Reith comprobó su reloj; ya faltaba poco. Se puso de rodillas y miró en todas direcciones.
—Vamos.
Se pusieron en pie, echaron a correr hacia el bosque blanco.
Se detuvieron a medio camino, se agacharon tras un pequeño matorral. Cerca de la Colina Sur se estaba desarrollando una acalorada caza; dos grupos de cazadores convergieron sobre una presa que había buscado refugio en la propia Colina Sur. Reith miró una vez más su reloj. Nueve minutos. El bosque blanco estaba a tan sólo uno o dos minutos de distancia. La espira solitaria que había establecido como referencia era ahora visible a unos pocos cientos de metros al oeste del bosque. Avanzaron de nuevo. Cuatro cazadores salieron del bosque, donde se habían instalado para espiar la caza. El corazón de Reith se le cayó a los pies.

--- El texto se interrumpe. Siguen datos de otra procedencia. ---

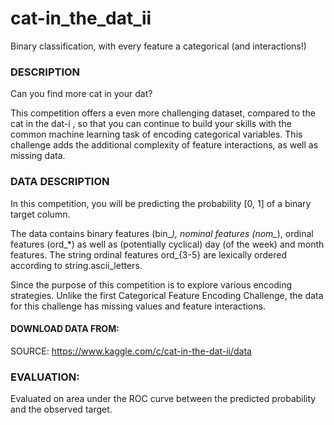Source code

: # cat-in_the_dat_ii
Binary classification, with every feature a categorical (and interactions!)

### DESCRIPTION
Can you find more cat in your dat?

This competition offers a even more challenging dataset, compared to the cat in the dat-i , so that you can continue to build your skills with the common machine learning task of encoding categorical variables. This challenge adds the additional complexity of feature interactions, as well as missing data.

### DATA DESCRIPTION
In this competition, you will be predicting the probability [0, 1] of a binary target column.

The data contains binary features (bin_*), nominal features (nom_*), ordinal features (ord_*) as well as (potentially cyclical) day (of the week) and month features. The string ordinal features ord_{3-5} are lexically ordered according to string.ascii_letters.

Since the purpose of this competition is to explore various encoding strategies. Unlike the first Categorical Feature Encoding Challenge, the data for this challenge has missing values and feature interactions.

#### DOWNLOAD DATA FROM:
SOURCE: https://www.kaggle.com/c/cat-in-the-dat-ii/data

### EVALUATION:
Evaluated on area under the ROC curve between the predicted probability and the observed target.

—Sigue adelante —dijo a Anacho—. Lucharemos con ellos.
Anacho miró dubitativo su pistola de energía.
—Si nos cogen con armas nos arrancarán la piel a tiras durante días... pero me la arrancarían de todos modos.
Los Dirdir contemplaron fascinados cómo Reith y Anacho se les acercaban.
—Debemos llevarlos al interior del bosque —murmuró Anacho—. Los jueces intervendrán si ven nuestras armas.
—Entonces hacia la izquierda, y detrás de esos matojos de hierba amarilla.
Los Dirdir no acudieron a su encuentro, sino que se movieron lateralmente. Con un arranque final, Reith y Anacho alcanzaron la orilla del bosque. Los Dirdir lanzaron su grito de caza y saltaron hacia delante, mientras Reith y Anacho retrocedían.
—Ahora —dijo Reith. Sacaron sus armas. Los Dirdir lanzaron un croar de alarma. Cuatro rápidos disparos: cuatro Dirdir muertos. Instantáneamente brotó de arriba un gran aullido: un ulular que desgarraba la mente. Anacho lanzó un grito de absoluta frustración.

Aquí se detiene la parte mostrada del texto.